Call for emergency summit as 950 migrants suspected dead in the Mediterranean


Number of shipwreck drownings 50 times as high as 2014

THE ITALIAN Prime Minister Matteo Renzi has called for an emergency summit to address the escalating crisis of migrants dying trying to reach Europe on boat from North Africa. Nine hundred and fifty migrants are suspected dead after the latest shipwreck 60 miles north of Libya in the early hours of Sunday morning.

The UN refugee agency, the UNHCR, said the latest sinking could amount to the largest loss of life during a migrant crossing to Europe. 400 people drowned in the same waters last week. The number this year would stand at 1,500 in total if confirmed, more than 50 times more than in 2014, which was itself a record year.

An Italian search and rescue mission that saved more than 100,000 migrants at sea in twelve months was discontinued last Autumn due to a row with the EU over funding and a rising anti-immigration sentiment. The EU replaced the Italian scheme with a weaker force and a reduced mandate, as it was widely considered that EU leaders did not want a scheme that could lead to more refugees reaching European shores.

Amnesty International has described the latest disaster as a “man-made tragedy” and Save the Children said it was “a direct result” of EU government’s policy.

UN Secretary-General Ban-Ki Moon said European governments should take in more refugees.

He said governments need to “ensure the right to asylum of the growing number of people worldwide fleeing war who need refuge and safe haven.”

A rising number of refugees have been travelling West from war-torn countries like Syria, Afghanistan and Eritrea.

The prime minister of Malta, Joseph Muscat, had even stronger words than Moon, stating: “What is happening now is of epic proportions. If Europe, if the global community continues to turn a blind eye… we will all be judged in the same way that history has judged Europe when it turned a blind eye to the genocide of this century and last century.”

Governments in Southern Europe focused their response on the need to increase search and rescue operations in the Mediterranean, while those in Northern Europe, like Germany and Britain, focused on stopping the human trafficking smugglers who make significant sums of money from the refugees they transport to the Southern coast of Europe.
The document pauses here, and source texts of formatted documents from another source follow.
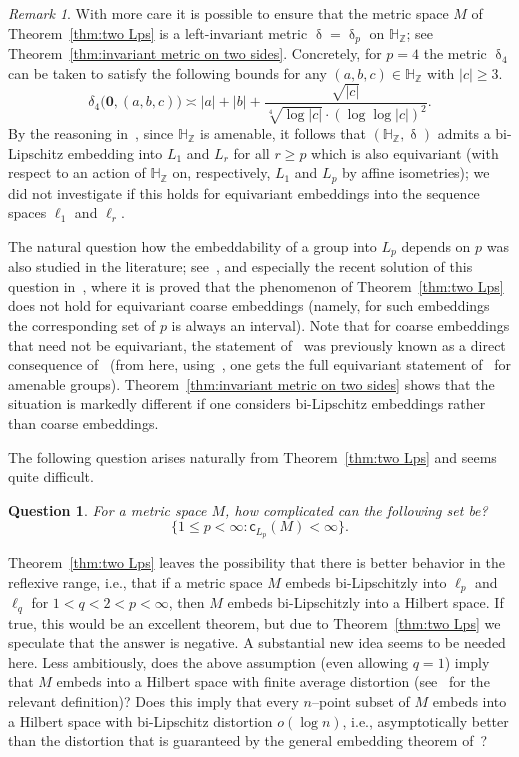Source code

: \documentclass[11pt,reqno]{amsart}
\renewcommand{\H}{\mathbb{H}}
\newcommand{\Z}{\mathbb{Z}}
\newcommand{\cc}{{\mathsf{c}}}
\newcommand{\0}{\mathbf{0}}
\renewcommand{\1}{\mathbf 1}
\renewcommand{\ge}{\geqslant}
\renewcommand{\le}{\leqslant}
\newtheorem{question}[thm]{Question}
\theoremstyle{remark}
\newtheorem{remark}[thm]{Remark}
\begin{document}
\begin{remark} With more care it is possible to ensure that the metric space $M$ of Theorem~\ref{thm:two Lps} is  a left-invariant metric $\updelta=\updelta_p$ on $\H_\Z$; see  Theorem~\ref{thm:invariant metric on two sides}. Concretely, for $p=4$ the metric $\updelta_4$ can be taken to satisfy the following bounds for any $(a,b,c)\in \H_\Z$ with $|c|\ge 3$.
$$
\delta_4\big(\0,(a,b,c)\big)\asymp |a|+|b|+\frac{\sqrt{|c|}}{\sqrt[4]{\log |c|}\cdot (\log\log |c|)^2}.
$$
By the reasoning in~\cite[Section~9]{NP11}, since $\H_\Z$ is amenable, it follows that $(\H_\Z,\updelta)$ admits a bi-Lipschitz embedding into $L_1$ and $L_r$ for all $r\ge p$ which is also equivariant (with respect to an action of $\H_\Z$ on, respectively, $L_1$ and $L_p$ by affine isometries); we did not investigate if this holds for equivariant embeddings into the sequence spaces $\ell_1$ and $\ell_r$.

The natural question how the embeddability of a group into $L_p$ depends on $p$ was also studied in the literature; see~\cite{CDH10,Czu17}, and especially the recent solution of this question in~\cite{MS20}, where it is proved that the phenomenon of Theorem~\ref{thm:two Lps} does not hold for equivariant coarse embeddings (namely, for such embeddings the corresponding set of $p$ is always an interval). Note that for coarse embeddings that need not be equivariant, the statement of~\cite{MS20} was previously known as a direct consequence of~\cite[Remark~5.10]{MN04} (from here, using~\cite{NP11}, one gets the full equivariant statement of~\cite{MS20}  for amenable groups). Theorem~\ref{thm:invariant metric on two sides} shows that the situation is markedly different if one considers bi-Lipschitz embeddings rather than coarse embeddings.
\end{remark}




The following question arises naturally from Theorem~\ref{thm:two Lps} and seems quite difficult.

\begin{question}\label{Q:crazy set}
For a metric space $M$, how complicated can the following set be?
$$\big\{1\le p<\infty: \cc_{L_p}(M)<\infty\big\}.$$
\end{question}

Theorem~\ref{thm:two Lps} leaves the possibility that there is better behavior in the reflexive range, i.e., that if a metric space $M$ embeds bi-Lipschitzly into  $\ell_p$ and $\ell_q$ for $1<q<2<p<\infty$, then $M$  embeds bi-Lipschitzly into a Hilbert space. If true, this would be an excellent theorem, but due to Theorem~\ref{thm:two Lps} we speculate that the answer is negative. A substantial new idea seems to be needed here. Less ambitiously, does the above assumption (even allowing $q=1$) imply that $M$ embeds into a Hilbert space with finite average distortion (see~\cite{Nao19} for the relevant definition)? Does this imply that every $n$--point subset of $M$ embeds into a Hilbert space with bi-Lipschitz distortion $o(\log n)$, i.e., asymptotically better than the distortion that is guaranteed by the general embedding theorem of~\cite{Bou85}?
\end{document}
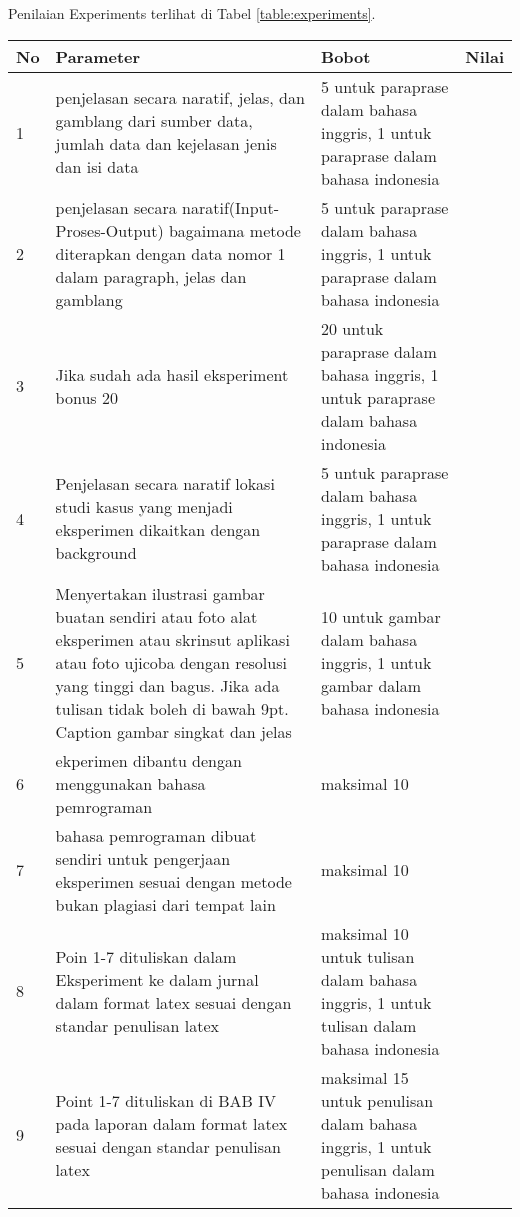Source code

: Penilaian Experiments terlihat di Tabel \ref{table:experiments}.
\begin{longtable}{|p{}|p{}|p{}|p{}|}
\hline
No&Parameter&Bobot&Nilai\\
\hline

1 &penjelasan secara naratif, jelas, dan gamblang dari sumber data, jumlah data dan kejelasan jenis dan isi data&5 untuk paraprase dalam bahasa inggris, 1 untuk paraprase dalam bahasa indonesia& \\ \hline

2 &penjelasan secara naratif(Input-Proses-Output) bagaimana metode diterapkan dengan data nomor 1 dalam paragraph, jelas dan gamblang&5 untuk paraprase dalam bahasa inggris, 1 untuk paraprase dalam bahasa indonesia& \\ \hline

3 &Jika sudah ada hasil eksperiment bonus 20&20 untuk paraprase dalam bahasa inggris, 1 untuk paraprase dalam bahasa indonesia& \\ \hline

4 &Penjelasan secara naratif lokasi studi kasus yang menjadi eksperimen dikaitkan dengan background&5 untuk paraprase dalam bahasa inggris, 1 untuk paraprase dalam bahasa indonesia& \\ \hline

5 &Menyertakan ilustrasi gambar buatan sendiri atau foto alat eksperimen atau skrinsut aplikasi atau foto ujicoba dengan resolusi yang tinggi dan bagus. Jika ada tulisan tidak boleh di bawah 9pt. Caption gambar singkat dan jelas&10 untuk gambar dalam bahasa inggris, 1 untuk gambar dalam bahasa indonesia& \\ \hline

6 &ekperimen dibantu dengan menggunakan bahasa pemrograman&maksimal 10& \\ \hline

7 &bahasa pemrograman dibuat sendiri untuk pengerjaan eksperimen sesuai dengan metode bukan plagiasi dari tempat lain&maksimal 10& \\ \hline

8 &Poin 1-7 dituliskan dalam Eksperiment ke dalam jurnal dalam format latex sesuai dengan standar penulisan latex&maksimal 10 untuk tulisan dalam bahasa inggris, 1 untuk tulisan dalam bahasa indonesia& \\ \hline

9 &Point 1-7 dituliskan di BAB IV pada laporan dalam format latex sesuai dengan standar penulisan latex&maksimal 15 untuk penulisan dalam bahasa inggris, 1 untuk penulisan dalam bahasa indonesia& \\ \hline



\end{longtable}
British foreign secretary Phillip Hammond said in response to the crisis: “We must target the traffickers who are responsible for so many people dying at sea and prevent their innocent victims from being tricked or forced into making these perilous journeys.”

Angus Robertson, SNP Westminster leader, tweeted: “Human tragedy for refugees in Mediterranean must end. Time for an EU crisis summit and urgent action.”

The crisis will be discussed at a meeting of EU foreign ministers in Luxembourg on Monday, and EU President Donald Tusk has indicated an emergency summit could be on the cards.

Only 28 people have so far been rescued from the shipwreck, with the rescue mission continuing.